PROBLEM: Give back all of the records underneath exactly, with no omissions.
:: DATA RECORDS
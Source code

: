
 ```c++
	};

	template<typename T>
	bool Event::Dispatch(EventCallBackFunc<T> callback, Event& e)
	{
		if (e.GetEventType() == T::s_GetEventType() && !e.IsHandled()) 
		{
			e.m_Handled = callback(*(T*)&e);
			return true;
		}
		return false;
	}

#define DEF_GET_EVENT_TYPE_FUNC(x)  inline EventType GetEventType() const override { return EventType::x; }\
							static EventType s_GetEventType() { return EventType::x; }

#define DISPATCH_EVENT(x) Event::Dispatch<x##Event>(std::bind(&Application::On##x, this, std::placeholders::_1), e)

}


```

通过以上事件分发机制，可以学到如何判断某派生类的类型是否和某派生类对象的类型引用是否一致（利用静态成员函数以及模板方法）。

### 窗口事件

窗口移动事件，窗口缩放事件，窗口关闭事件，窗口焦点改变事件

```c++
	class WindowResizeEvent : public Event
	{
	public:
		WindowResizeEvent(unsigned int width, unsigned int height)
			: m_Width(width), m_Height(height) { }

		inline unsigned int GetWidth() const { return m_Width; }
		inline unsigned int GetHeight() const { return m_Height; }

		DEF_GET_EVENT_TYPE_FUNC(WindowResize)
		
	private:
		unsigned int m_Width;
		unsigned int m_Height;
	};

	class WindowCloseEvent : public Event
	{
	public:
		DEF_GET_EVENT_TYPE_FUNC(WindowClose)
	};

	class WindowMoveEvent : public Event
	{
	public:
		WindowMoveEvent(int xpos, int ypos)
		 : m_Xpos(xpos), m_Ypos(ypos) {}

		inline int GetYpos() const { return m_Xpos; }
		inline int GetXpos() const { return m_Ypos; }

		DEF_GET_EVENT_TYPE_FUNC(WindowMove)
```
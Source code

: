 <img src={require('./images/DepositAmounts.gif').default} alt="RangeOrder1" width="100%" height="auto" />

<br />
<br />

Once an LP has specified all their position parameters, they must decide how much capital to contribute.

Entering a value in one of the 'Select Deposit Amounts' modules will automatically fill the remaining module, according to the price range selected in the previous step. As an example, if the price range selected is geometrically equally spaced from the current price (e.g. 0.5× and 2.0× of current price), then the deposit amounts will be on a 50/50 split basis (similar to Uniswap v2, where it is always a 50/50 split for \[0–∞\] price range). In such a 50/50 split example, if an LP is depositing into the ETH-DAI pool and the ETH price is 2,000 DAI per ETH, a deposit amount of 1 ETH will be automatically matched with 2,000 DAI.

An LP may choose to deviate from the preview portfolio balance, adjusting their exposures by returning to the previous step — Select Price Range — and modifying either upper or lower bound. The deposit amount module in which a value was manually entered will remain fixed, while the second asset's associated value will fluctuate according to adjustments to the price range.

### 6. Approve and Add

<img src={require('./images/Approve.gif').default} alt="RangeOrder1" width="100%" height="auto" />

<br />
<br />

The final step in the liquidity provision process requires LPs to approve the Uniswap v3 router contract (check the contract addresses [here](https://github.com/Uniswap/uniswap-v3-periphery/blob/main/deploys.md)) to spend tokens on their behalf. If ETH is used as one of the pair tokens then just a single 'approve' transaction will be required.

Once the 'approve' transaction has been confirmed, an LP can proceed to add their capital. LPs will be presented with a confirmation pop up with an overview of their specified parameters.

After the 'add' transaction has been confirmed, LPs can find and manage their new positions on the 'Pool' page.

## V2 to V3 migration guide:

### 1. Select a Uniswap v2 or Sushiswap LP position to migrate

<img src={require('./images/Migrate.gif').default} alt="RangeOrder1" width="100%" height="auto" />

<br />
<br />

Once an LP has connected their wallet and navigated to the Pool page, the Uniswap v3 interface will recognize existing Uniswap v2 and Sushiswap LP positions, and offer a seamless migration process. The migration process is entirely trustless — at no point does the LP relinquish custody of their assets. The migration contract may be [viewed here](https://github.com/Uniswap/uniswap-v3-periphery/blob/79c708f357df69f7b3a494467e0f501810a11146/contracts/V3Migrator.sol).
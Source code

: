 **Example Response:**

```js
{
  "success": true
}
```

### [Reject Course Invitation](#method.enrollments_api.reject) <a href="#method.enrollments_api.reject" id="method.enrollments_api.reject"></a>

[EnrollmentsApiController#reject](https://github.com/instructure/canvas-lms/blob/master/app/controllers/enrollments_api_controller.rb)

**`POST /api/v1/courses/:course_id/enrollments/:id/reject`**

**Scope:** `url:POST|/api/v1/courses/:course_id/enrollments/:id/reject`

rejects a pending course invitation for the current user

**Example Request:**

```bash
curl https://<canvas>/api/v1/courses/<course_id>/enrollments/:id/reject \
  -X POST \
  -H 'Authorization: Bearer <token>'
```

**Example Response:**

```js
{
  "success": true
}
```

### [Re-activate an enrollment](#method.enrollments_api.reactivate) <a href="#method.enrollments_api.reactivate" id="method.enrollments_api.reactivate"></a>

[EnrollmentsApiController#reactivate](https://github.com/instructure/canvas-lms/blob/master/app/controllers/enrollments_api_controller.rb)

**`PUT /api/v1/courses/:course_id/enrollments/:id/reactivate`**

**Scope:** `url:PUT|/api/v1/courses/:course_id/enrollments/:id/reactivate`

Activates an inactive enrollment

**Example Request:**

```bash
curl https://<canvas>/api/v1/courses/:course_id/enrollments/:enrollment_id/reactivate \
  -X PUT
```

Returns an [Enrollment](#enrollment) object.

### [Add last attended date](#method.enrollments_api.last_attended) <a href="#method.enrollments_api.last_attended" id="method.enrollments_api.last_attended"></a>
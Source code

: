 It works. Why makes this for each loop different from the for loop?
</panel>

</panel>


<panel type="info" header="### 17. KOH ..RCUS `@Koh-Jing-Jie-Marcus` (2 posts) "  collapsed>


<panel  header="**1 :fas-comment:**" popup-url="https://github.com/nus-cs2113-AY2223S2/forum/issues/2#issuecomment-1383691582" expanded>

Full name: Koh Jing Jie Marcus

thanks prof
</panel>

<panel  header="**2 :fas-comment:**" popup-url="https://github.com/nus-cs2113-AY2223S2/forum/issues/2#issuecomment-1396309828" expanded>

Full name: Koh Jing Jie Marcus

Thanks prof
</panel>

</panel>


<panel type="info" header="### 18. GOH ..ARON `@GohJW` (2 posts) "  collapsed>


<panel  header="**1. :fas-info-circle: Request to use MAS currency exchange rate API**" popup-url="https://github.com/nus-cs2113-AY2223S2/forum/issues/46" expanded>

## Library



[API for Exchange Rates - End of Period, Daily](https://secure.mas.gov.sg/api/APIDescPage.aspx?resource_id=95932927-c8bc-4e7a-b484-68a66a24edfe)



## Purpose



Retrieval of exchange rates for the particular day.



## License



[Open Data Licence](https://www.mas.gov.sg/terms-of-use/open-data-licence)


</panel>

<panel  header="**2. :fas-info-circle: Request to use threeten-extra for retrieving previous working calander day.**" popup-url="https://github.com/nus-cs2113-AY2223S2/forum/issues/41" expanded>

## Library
::::
FINAL ANSWER:
Source code

:
 ```c++
	};

	template<typename T>
	bool Event::Dispatch(EventCallBackFunc<T> callback, Event& e)
	{
		if (e.GetEventType() == T::s_GetEventType() && !e.IsHandled()) 
		{
			e.m_Handled = callback(*(T*)&e);
			return true;
		}
		return false;
	}

#define DEF_GET_EVENT_TYPE_FUNC(x)  inline EventType GetEventType() const override { return EventType::x; }\
							static EventType s_GetEventType() { return EventType::x; }

#define DISPATCH_EVENT(x) Event::Dispatch<x##Event>(std::bind(&Application::On##x, this, std::placeholders::_1), e)

}


```

通过以上事件分发机制，可以学到如何判断某派生类的类型是否和某派生类对象的类型引用是否一致（利用静态成员函数以及模板方法）。

### 窗口事件

窗口移动事件，窗口缩放事件，窗口关闭事件，窗口焦点改变事件

```c++
	class WindowResizeEvent : public Event
	{
	public:
		WindowResizeEvent(unsigned int width, unsigned int height)
			: m_Width(width), m_Height(height) { }

		inline unsigned int GetWidth() const { return m_Width; }
		inline unsigned int GetHeight() const { return m_Height; }

		DEF_GET_EVENT_TYPE_FUNC(WindowResize)
		
	private:
		unsigned int m_Width;
		unsigned int m_Height;
	};

	class WindowCloseEvent : public Event
	{
	public:
		DEF_GET_EVENT_TYPE_FUNC(WindowClose)
	};

	class WindowMoveEvent : public Event
	{
	public:
		WindowMoveEvent(int xpos, int ypos)
		 : m_Xpos(xpos), m_Ypos(ypos) {}

		inline int GetYpos() const { return m_Xpos; }
		inline int GetXpos() const { return m_Ypos; }

		DEF_GET_EVENT_TYPE_FUNC(WindowMove)
```
Source code

: <img src={require('./images/DepositAmounts.gif').default} alt="RangeOrder1" width="100%" height="auto" />

<br />
<br />

Once an LP has specified all their position parameters, they must decide how much capital to contribute.

Entering a value in one of the 'Select Deposit Amounts' modules will automatically fill the remaining module, according to the price range selected in the previous step. As an example, if the price range selected is geometrically equally spaced from the current price (e.g. 0.5× and 2.0× of current price), then the deposit amounts will be on a 50/50 split basis (similar to Uniswap v2, where it is always a 50/50 split for \[0–∞\] price range). In such a 50/50 split example, if an LP is depositing into the ETH-DAI pool and the ETH price is 2,000 DAI per ETH, a deposit amount of 1 ETH will be automatically matched with 2,000 DAI.

An LP may choose to deviate from the preview portfolio balance, adjusting their exposures by returning to the previous step — Select Price Range — and modifying either upper or lower bound. The deposit amount module in which a value was manually entered will remain fixed, while the second asset's associated value will fluctuate according to adjustments to the price range.

### 6. Approve and Add

<img src={require('./images/Approve.gif').default} alt="RangeOrder1" width="100%" height="auto" />

<br />
<br />

The final step in the liquidity provision process requires LPs to approve the Uniswap v3 router contract (check the contract addresses [here](https://github.com/Uniswap/uniswap-v3-periphery/blob/main/deploys.md)) to spend tokens on their behalf. If ETH is used as one of the pair tokens then just a single 'approve' transaction will be required.

Once the 'approve' transaction has been confirmed, an LP can proceed to add their capital. LPs will be presented with a confirmation pop up with an overview of their specified parameters.

After the 'add' transaction has been confirmed, LPs can find and manage their new positions on the 'Pool' page.

## V2 to V3 migration guide:

### 1. Select a Uniswap v2 or Sushiswap LP position to migrate

<img src={require('./images/Migrate.gif').default} alt="RangeOrder1" width="100%" height="auto" />

<br />
<br />

Once an LP has connected their wallet and navigated to the Pool page, the Uniswap v3 interface will recognize existing Uniswap v2 and Sushiswap LP positions, and offer a seamless migration process. The migration process is entirely trustless — at no point does the LP relinquish custody of their assets. The migration contract may be [viewed here](https://github.com/Uniswap/uniswap-v3-periphery/blob/79c708f357df69f7b3a494467e0f501810a11146/contracts/V3Migrator.sol).
Source code

: **Example Response:**

```js
{
  "success": true
}
```

### [Reject Course Invitation](#method.enrollments_api.reject) <a href="#method.enrollments_api.reject" id="method.enrollments_api.reject"></a>

[EnrollmentsApiController#reject](https://github.com/instructure/canvas-lms/blob/master/app/controllers/enrollments_api_controller.rb)

**`POST /api/v1/courses/:course_id/enrollments/:id/reject`**

**Scope:** `url:POST|/api/v1/courses/:course_id/enrollments/:id/reject`

rejects a pending course invitation for the current user

**Example Request:**

```bash
curl https://<canvas>/api/v1/courses/<course_id>/enrollments/:id/reject \
  -X POST \
  -H 'Authorization: Bearer <token>'
```

**Example Response:**

```js
{
  "success": true
}
```

### [Re-activate an enrollment](#method.enrollments_api.reactivate) <a href="#method.enrollments_api.reactivate" id="method.enrollments_api.reactivate"></a>

[EnrollmentsApiController#reactivate](https://github.com/instructure/canvas-lms/blob/master/app/controllers/enrollments_api_controller.rb)

**`PUT /api/v1/courses/:course_id/enrollments/:id/reactivate`**

**Scope:** `url:PUT|/api/v1/courses/:course_id/enrollments/:id/reactivate`

Activates an inactive enrollment

**Example Request:**

```bash
curl https://<canvas>/api/v1/courses/:course_id/enrollments/:enrollment_id/reactivate \
  -X PUT
```

Returns an [Enrollment](#enrollment) object.

### [Add last attended date](#method.enrollments_api.last_attended) <a href="#method.enrollments_api.last_attended" id="method.enrollments_api.last_attended"></a>
Source code

: It works. Why makes this for each loop different from the for loop?
</panel>

</panel>


<panel type="info" header="### 17. KOH ..RCUS `@Koh-Jing-Jie-Marcus` (2 posts) "  collapsed>


<panel  header="**1 :fas-comment:**" popup-url="https://github.com/nus-cs2113-AY2223S2/forum/issues/2#issuecomment-1383691582" expanded>

Full name: Koh Jing Jie Marcus

thanks prof
</panel>

<panel  header="**2 :fas-comment:**" popup-url="https://github.com/nus-cs2113-AY2223S2/forum/issues/2#issuecomment-1396309828" expanded>

Full name: Koh Jing Jie Marcus

Thanks prof
</panel>

</panel>


<panel type="info" header="### 18. GOH ..ARON `@GohJW` (2 posts) "  collapsed>


<panel  header="**1. :fas-info-circle: Request to use MAS currency exchange rate API**" popup-url="https://github.com/nus-cs2113-AY2223S2/forum/issues/46" expanded>

## Library



[API for Exchange Rates - End of Period, Daily](https://secure.mas.gov.sg/api/APIDescPage.aspx?resource_id=95932927-c8bc-4e7a-b484-68a66a24edfe)



## Purpose



Retrieval of exchange rates for the particular day.



## License



[Open Data Licence](https://www.mas.gov.sg/terms-of-use/open-data-licence)


</panel>

<panel  header="**2. :fas-info-circle: Request to use threeten-extra for retrieving previous working calander day.**" popup-url="https://github.com/nus-cs2113-AY2223S2/forum/issues/41" expanded>

## Library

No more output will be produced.